Posted 27 January 2008 - 11:53 AM

Member

Topic Starter
Member
15 posts

There U go...

Thank U very much for your help.

Awaiting your next instructions

#11
Rorschach112

Posted 27 January 2008 - 12:48 PM

Ralphie

Retired Staff
47,710 posts

Hello

Download WinPFind35U.exe to your Desktop and double-click on it to extract the files. It will create a folder named WinPFind35u on your desktop.

Open the WinPFind35u folder and double-click on WinPFind35U.exe to start the program.
Under Additional Scans check the box beside Reg - Disabled MS Config Items.
Under Rootkit Search change that to Yes.
Now click the Run Scan button on the toolbar.
When the scan is complete Notepad will open with the report file loaded in it.
Click the Format menu and make sure that Wordwrap is not checked. If it is then click on it to uncheck it.

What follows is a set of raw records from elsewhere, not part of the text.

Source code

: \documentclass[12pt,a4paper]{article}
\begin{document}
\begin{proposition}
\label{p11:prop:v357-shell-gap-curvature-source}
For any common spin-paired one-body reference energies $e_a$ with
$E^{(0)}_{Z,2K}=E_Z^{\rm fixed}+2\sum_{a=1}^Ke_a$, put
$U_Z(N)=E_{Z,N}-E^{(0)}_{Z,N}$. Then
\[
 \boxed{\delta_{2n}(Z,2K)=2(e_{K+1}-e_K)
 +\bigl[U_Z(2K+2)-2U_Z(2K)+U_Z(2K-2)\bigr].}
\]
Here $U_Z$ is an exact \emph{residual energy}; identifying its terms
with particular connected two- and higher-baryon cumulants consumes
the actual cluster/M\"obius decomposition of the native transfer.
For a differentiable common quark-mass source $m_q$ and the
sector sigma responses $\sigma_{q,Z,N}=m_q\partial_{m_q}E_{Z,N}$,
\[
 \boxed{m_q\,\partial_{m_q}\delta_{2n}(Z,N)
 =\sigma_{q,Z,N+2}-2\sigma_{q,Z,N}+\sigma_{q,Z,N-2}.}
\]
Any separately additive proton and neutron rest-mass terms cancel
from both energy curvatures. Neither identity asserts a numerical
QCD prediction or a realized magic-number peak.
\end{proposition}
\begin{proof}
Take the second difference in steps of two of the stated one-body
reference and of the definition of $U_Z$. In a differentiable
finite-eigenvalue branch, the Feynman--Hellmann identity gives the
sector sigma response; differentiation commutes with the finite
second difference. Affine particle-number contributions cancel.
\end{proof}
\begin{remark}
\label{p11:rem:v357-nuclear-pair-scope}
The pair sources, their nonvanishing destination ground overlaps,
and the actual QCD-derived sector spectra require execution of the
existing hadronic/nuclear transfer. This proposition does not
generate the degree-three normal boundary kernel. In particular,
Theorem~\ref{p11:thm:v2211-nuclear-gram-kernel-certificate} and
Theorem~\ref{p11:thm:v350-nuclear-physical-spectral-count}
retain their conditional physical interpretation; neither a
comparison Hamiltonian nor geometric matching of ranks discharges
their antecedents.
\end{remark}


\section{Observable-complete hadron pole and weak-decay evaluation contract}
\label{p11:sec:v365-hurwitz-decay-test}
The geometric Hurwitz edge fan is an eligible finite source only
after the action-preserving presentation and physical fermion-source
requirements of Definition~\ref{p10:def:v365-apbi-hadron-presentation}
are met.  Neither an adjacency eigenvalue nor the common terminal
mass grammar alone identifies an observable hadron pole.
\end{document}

Use the Add Reply button and Copy/Paste the information back here in an attachment. I will review it when it comes in. The last line is < End of Report >, so make sure that is the last line in the attached report.

Make sure you attach the report in your reply.

#12
Crow_wake

Posted 27 January 2008 - 04:18 PM

Member

Topic Starter
Member
15 posts

Hello my NOD32 is worning me that "WinPFind35u" is a virus.

I turned it off, and when I double-clicked WinPFind35u.exe it created the file but it didn't finish and wouldn't close. So I closed it.

What should I do ???

Does it take a long time to create the folder or is it not working properly??